Monday, June 4, 2007

The Second Debate

The most reasonable and also most obvious remarks coming out of last night’s (June 3) debate were made by Dennis Kucinich: that the way to stop the war is to stop funding it NOW; and that the best and least expensive way to provide universal health insurance is to adopt a not-for-profit, single-payer plan. The most remarkable thing is that he was able to get a word in edgewise. The crack team of cartoon character pundits that CNN deployed to New Hampshire was determined to marginalize candidates they deemed marginal – Kucinich, above all. [Being colorful, Mike Gravel got more attention.] They largely succeeded. On the other hand, it could have been worse. Wolff Blitzer did at least force the candidates to answer the questions posed to them.

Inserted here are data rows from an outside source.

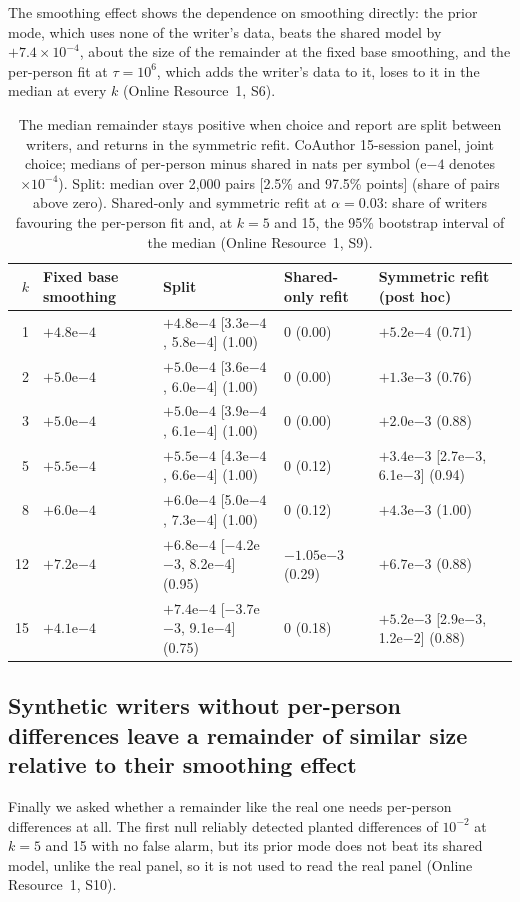 \documentclass[pdflatex,sn-basic]{sn-jnl}
\newcommand{\Sref}[1]{Online Resource~1, S#1}
\begin{document}
The smoothing effect shows the dependence on smoothing directly: the prior mode, which uses none of the writer's data, beats the shared model by $+7.4\times10^{-4}$, about the size of the remainder at the fixed base smoothing, and the per-person fit at $\tau=10^6$, which adds the writer's data to it, loses to it in the median at every $k$ (\Sref{6}).

\begin{table}[t]
\centering
\caption{The median remainder stays positive when choice and report are split between writers, and returns in the symmetric refit. CoAuthor 15-session panel, joint choice; medians of per-person minus shared in nats per symbol (e$-4$ denotes $\times10^{-4}$). Split: median over 2,000 pairs [2.5\% and 97.5\% points] (share of pairs above zero). Shared-only and symmetric refit at $\alpha=0.03$: share of writers favouring the per-person fit and, at $k=5$ and 15, the 95\% bootstrap interval of the median (\Sref{9}).}
\label{tab:smooth}
\setlength{\tabcolsep}{4pt}
\begin{tabular}{@{}r >{\raggedright}p{1.5cm} >{\raggedright}p{3.75cm} l >{\raggedright\arraybackslash}p{2.9cm}@{}}
\toprule
$k$ & Fixed base smoothing & Split & Shared-only refit & Symmetric refit (post hoc) \\
\midrule
1 & $+4.8$e$-4$ & $+4.8$e$-4$ [3.3e$-4$, 5.8e$-4$] (1.00) & 0 (0.00) & $+5.2$e$-4$ (0.71) \\
2 & $+5.0$e$-4$ & $+5.0$e$-4$ [3.6e$-4$, 6.0e$-4$] (1.00) & 0 (0.00) & $+1.3$e$-3$ (0.76) \\
3 & $+5.0$e$-4$ & $+5.0$e$-4$ [3.9e$-4$, 6.1e$-4$] (1.00) & 0 (0.00) & $+2.0$e$-3$ (0.88) \\
5 & $+5.5$e$-4$ & $+5.5$e$-4$ [4.3e$-4$, 6.6e$-4$] (1.00) & 0 (0.12) & $+3.4$e$-3$ [2.7e$-3$, 6.1e$-3$] (0.94) \\
8 & $+6.0$e$-4$ & $+6.0$e$-4$ [5.0e$-4$, 7.3e$-4$] (1.00) & 0 (0.12) & $+4.3$e$-3$ (1.00) \\
12 & $+7.2$e$-4$ & $+6.8$e$-4$ [$-4.2$e$-3$, 8.2e$-4$] (0.95) & $-1.05$e$-3$ (0.29) & $+6.7$e$-3$ (0.88) \\
15 & $+4.1$e$-4$ & $+7.4$e$-4$ [$-3.7$e$-3$, 9.1e$-4$] (0.75) & 0 (0.18) & $+5.2$e$-3$ [2.9e$-3$, 1.2e$-2$] (0.88) \\
\bottomrule
\end{tabular}
\end{table}

\subsection{Synthetic writers without per-person differences leave a remainder of similar size relative to their smoothing effect}\label{sec:res-sens}
Finally we asked whether a remainder like the real one needs per-person differences at all. The first null reliably detected planted differences of $10^{-2}$ at $k=5$ and 15 with no false alarm, but its prior mode does not beat its shared model, unlike the real panel, so it is not used to read the real panel (\Sref{10}).
\end{document}
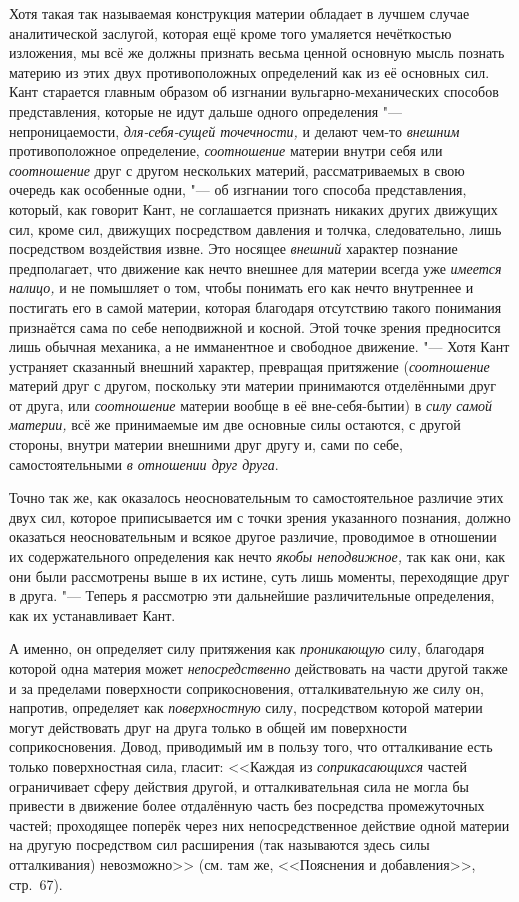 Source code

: Хотя такая так называемая конструкция материи обладает в лучшем случае
аналитической заслугой, которая ещё кроме того умаляется нечёткостью
изложения, мы всё же должны признать весьма ценной основную мысль познать
материю из этих двух противоположных определений как из её основных сил.
Кант старается главным образом об изгнании вульгарно-механических способов
представления, которые не идут дальше одного определения "---
непроницаемости, {\em для-себя-сущей точечности,} и делают чем-то
{\em внешним} противоположное определение,
{\em соотношение} материи внутри себя или
{\em соотношение} друг с другом нескольких материй,
рассматриваемых в свою очередь как особенные одни, "--- об изгнании того
способа представления, который, как говорит Кант, не соглашается признать
никаких других движущих сил, кроме сил, движущих посредством давления и
толчка, следовательно, лишь посредством воздействия извне. Это носящее
{\em внешний} характер познание предполагает, что
движение как нечто внешнее для материи всегда уже
{\em имеется налицо,} и не помышляет о том, чтобы
понимать его как нечто внутреннее и постигать его в самой материи, которая
благодаря отсутствию такого понимания признаётся сама по себе неподвижной и
косной. Этой точке зрения предносится лишь обычная механика, а не
имманентное и свободное движение. "--- Хотя Кант устраняет сказанный внешний
характер, превращая притяжение ({\em соотношение}
материй друг с другом, поскольку эти материи принимаются отделёнными друг
от друга, или {\em соотношение} материи вообще в её
вне-себя-бытии) в {\em силу самой материи,} всё же
принимаемые им две основные силы остаются, с другой стороны, внутри материи
внешними друг другу и, сами по себе, самостоятельными
{\em в отношении друг друга}.

Точно так же, как оказалось неосновательным то самостоятельное различие этих
двух сил, которое приписывается им с точки зрения указанного познания,
должно оказаться неосновательным и всякое другое различие, проводимое в
отношении их содержательного определения как нечто
{\em якобы неподвижное,} так как они, как они были
рассмотрены выше в их истине, суть лишь моменты, переходящие друг в друга.
"--- Теперь я рассмотрю эти дальнейшие различительные определения, как их
устанавливает Кант.

А именно, он определяет силу притяжения как
{\em проникающую} силу, благодаря которой одна материя
может {\em непосредственно} действовать на части другой
также и за пределами поверхности соприкосновения, отталкивательную же силу
он, напротив, определяет как {\em поверхностную} силу,
посредством которой материи могут действовать друг на друга только в общей
им поверхности соприкосновения. Довод, приводимый им в пользу того, что
отталкивание есть только поверхностная сила, гласит:
<<Каждая из {\em соприкасающихся} частей ограничивает
сферу действия другой, и отталкивательная сила не могла бы привести в
движение более отдалённую часть без посредства промежуточных частей;
проходящее поперёк через них непосредственное действие одной материи на
другую посредством сил расширения (так называются здесь силы отталкивания)
невозможно>> (см. там же, <<Пояснения и добавления>>, стр.~67).

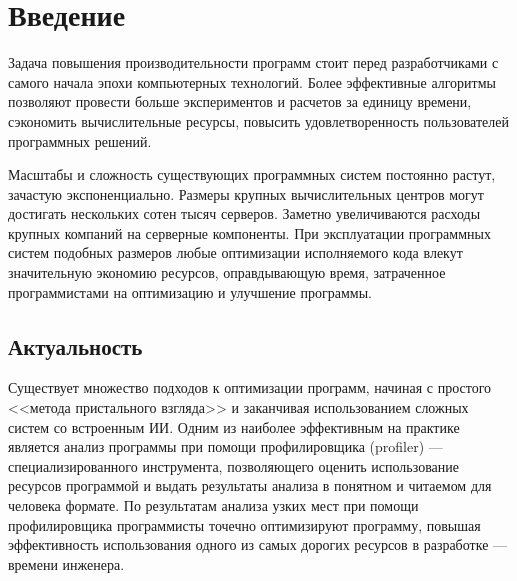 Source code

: \section{Введение}

Задача повышения производительности программ стоит перед разработчиками с самого начала эпохи компьютерных технологий.
Более эффективные алгоритмы позволяют провести больше экспериментов и расчетов за единицу времени,
сэкономить вычислительные ресурсы, повысить удовлетворенность пользователей программных решений.

Масштабы и сложность существующих программных систем постоянно растут, зачастую экспоненциально.
Размеры крупных вычислительных центров могут достигать нескольких сотен тысяч серверов.
Заметно увеличиваются расходы крупных компаний на серверные компоненты.
При эксплуатации программных систем подобных размеров любые оптимизации исполняемого кода влекут значительную экономию ресурсов, оправдывающую время, затраченное программистами на оптимизацию и улучшение программы.

\subsection{Актуальность}
Существует множество подходов к оптимизации программ, начиная с простого <<метода пристального взгляда>>
и заканчивая использованием сложных систем со встроенным ИИ.
Одним из наиболее эффективным на практике является анализ программы при помощи профилировщика (profiler)
--- специализированного инструмента, позволяющего оценить использование ресурсов программой
и выдать результаты анализа в понятном и читаемом для человека формате.
По результатам анализа узких мест при помощи профилировщика программисты точечно оптимизируют программу,
повышая эффективность использования одного из самых дорогих ресурсов в разработке --- времени инженера.

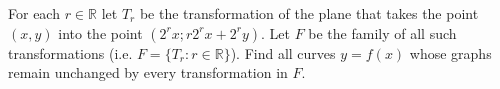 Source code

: For each $r\in\mathbb{R}$ let $T_r$ be the transformation of the plane that takes the point $(x, y)$ into the point $(2^r x; r2^r x+2^r y)$. Let $F$ be the family of all such transformations (i.e. $F = \{T_r : r\in\mathbb{R}\}$). Find all curves $y = f(x)$ whose graphs remain unchanged by every transformation in $F$.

Also, news reports this morning accurately reflect the main “drama” of last night’s debate – that John Edwards (politely) castigated Barack Obama and Hillary Clinton for not “showing leadership” when Senate Democrats capitulated to Bush on war funding. [Edwards was less critical of Chris Dodd, as he should have been; the other Senatorial candidate, Joe Biden, didn’t even vote against funding the war himself.] Of course, what Edwards said was right, as far as it goes. The real problem is that Obama probably and Clinton certainly are Pelosiites – corporate neo-liberals, not shy of serving their masters by projecting American military power, who’ve adapted to the rising tide of anti-war sentiment brought on by more than six years of Bush administration incompetence. Pelosiites say one thing and do the other. For opportunistic reasons, if need be (as in the primary elections), they will even vote one way, and then facilitate the opposite outcome. [For a fuller account, see “Pelosiism: the Highest Stage of Clintonism,” entry for May 28.] The question is: when it comes down to it, is Edwards a Pelosiite too? His positions on trade and poverty – non-subjects in last night’s debate – suggest otherwise. On the other hand, the principal avatar of Clintonism – and therefore Pelosiism - today did say that, among all the Democratic candidates, there are only “minor shades of difference.” She might be right.